• **Work request**:
Please repeat, exactly and with nothing extra, the line containing "France Hydrogène prévoit" and every line after it up to the end of the material.

---+---

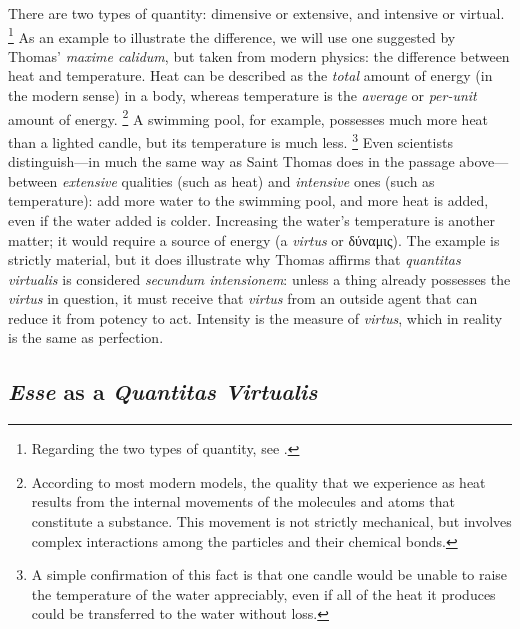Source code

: There are two types of quantity: dimensive or extensive, and intensive or virtual.%
%
\footnote{Regarding the two types of quantity, see \cite[53]{villagrasa:resolutio}.}
%
As an example to illustrate the difference, we will use one suggested by Thomas’ \emph{maxime calidum}, but taken from modern physics: the difference between heat and temperature. Heat can be described as the \emph{total} amount of energy (in the modern sense) in a body, whereas temperature is the \emph{average} or \emph{per-unit} amount of energy.%
%
\footnote{According to most modern models, the quality that we experience as heat results from the internal movements of the molecules and atoms that constitute a substance. This movement is not strictly mechanical, but involves complex interactions among the particles and their chemical bonds.} A swimming pool, for example, possesses much more heat than a lighted candle, but its temperature is much less.%
%
\footnote{A simple confirmation of this fact is that one candle would be unable to raise the temperature of the water appreciably, even if all of the heat it produces could be transferred to the water without loss.} Even scientists distinguish—in much the same way as Saint Thomas does in the passage above—between \emph{extensive} qualities (such as heat) and \emph{intensive} ones (such as temperature): add more water to the swimming pool, and more heat is added, even if the water added is colder. Increasing the water’s temperature is another matter; it would require a source of energy (a \emph{virtus} or δύναμις). The example is strictly material, but it does illustrate why Thomas affirms that \emph{quantitas virtualis} is considered \emph{secundum intensionem}: unless a thing already possesses the \emph{virtus} in question, it must receive that \emph{virtus} from an outside agent that can reduce it from potency to act. Intensity is the measure of \emph{virtus}, which in reality is the same as perfection.

\subsection{\emph{Esse} as a \emph{Quantitas Virtualis}}

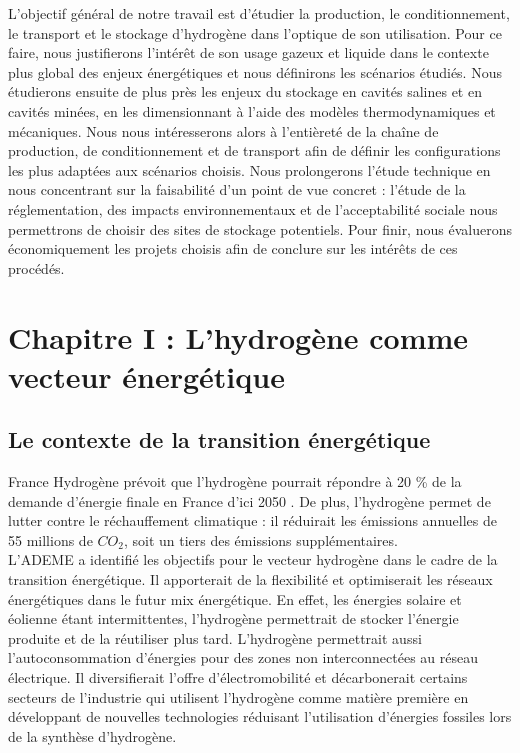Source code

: \documentclass[11pt,french,a4paper]{article}
\begin{document}
L’objectif général de notre travail est d’étudier la production, le conditionnement, le transport et le stockage d’hydrogène dans l’optique de son utilisation. Pour ce faire, nous justifierons l’intérêt de son usage gazeux et liquide dans le contexte plus global des enjeux énergétiques et nous définirons les scénarios étudiés. Nous étudierons ensuite de plus près les enjeux du stockage en cavités salines et en cavités minées, en les dimensionnant à l’aide des modèles thermodynamiques et mécaniques. Nous nous intéresserons alors à l’entièreté de la chaîne de production, de conditionnement et de transport afin de définir les configurations les plus adaptées aux scénarios choisis. Nous prolongerons l’étude technique en nous concentrant sur la faisabilité d’un point de vue concret : l’étude de la réglementation, des impacts environnementaux et de l’acceptabilité sociale nous permettrons de choisir des sites de stockage potentiels. Pour finir, nous évaluerons économiquement les projets choisis afin de conclure sur les intérêts de ces procédés. 









\section{Chapitre I : L'hydrogène comme vecteur énergétique}

\subsection{Le  contexte de la transition énergétique}
France Hydrogène prévoit que l'hydrogène pourrait répondre à 20 \% de la demande d’énergie finale en France d’ici 2050  \cite{InternationalEnergyAgency_2021}. De plus, l’hydrogène permet de lutter contre le réchauffement climatique : il réduirait les émissions annuelles de 55 millions de $CO_2$,  soit un tiers des émissions supplémentaires. \\

L’ADEME a identifié les objectifs pour le vecteur hydrogène dans le cadre de la transition énergétique. Il apporterait de la flexibilité et optimiserait les réseaux énergétiques dans le futur mix énergétique. En effet, les énergies solaire et éolienne étant intermittentes, l’hydrogène permettrait de stocker l’énergie produite et de la réutiliser plus tard. L’hydrogène permettrait aussi l’autoconsommation d’énergies pour des zones non interconnectées au réseau électrique. Il diversifierait l’offre d’électromobilité et décarbonerait certains secteurs de l’industrie qui utilisent l’hydrogène comme matière première en développant de nouvelles technologies réduisant l’utilisation d’énergies fossiles lors de la synthèse d’hydrogène.
\end{document}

---+---

• **Task output**:
France Hydrogène prévoit que l'hydrogène pourrait répondre à 20 \% de la demande d’énergie finale en France d’ici 2050  \cite{InternationalEnergyAgency_2021}. De plus, l’hydrogène permet de lutter contre le réchauffement climatique : il réduirait les émissions annuelles de 55 millions de $CO_2$,  soit un tiers des émissions supplémentaires. \\

L’ADEME a identifié les objectifs pour le vecteur hydrogène dans le cadre de la transition énergétique. Il apporterait de la flexibilité et optimiserait les réseaux énergétiques dans le futur mix énergétique. En effet, les énergies solaire et éolienne étant intermittentes, l’hydrogène permettrait de stocker l’énergie produite et de la réutiliser plus tard. L’hydrogène permettrait aussi l’autoconsommation d’énergies pour des zones non interconnectées au réseau électrique. Il diversifierait l’offre d’électromobilité et décarbonerait certains secteurs de l’industrie qui utilisent l’hydrogène comme matière première en développant de nouvelles technologies réduisant l’utilisation d’énergies fossiles lors de la synthèse d’hydrogène.
\end{document}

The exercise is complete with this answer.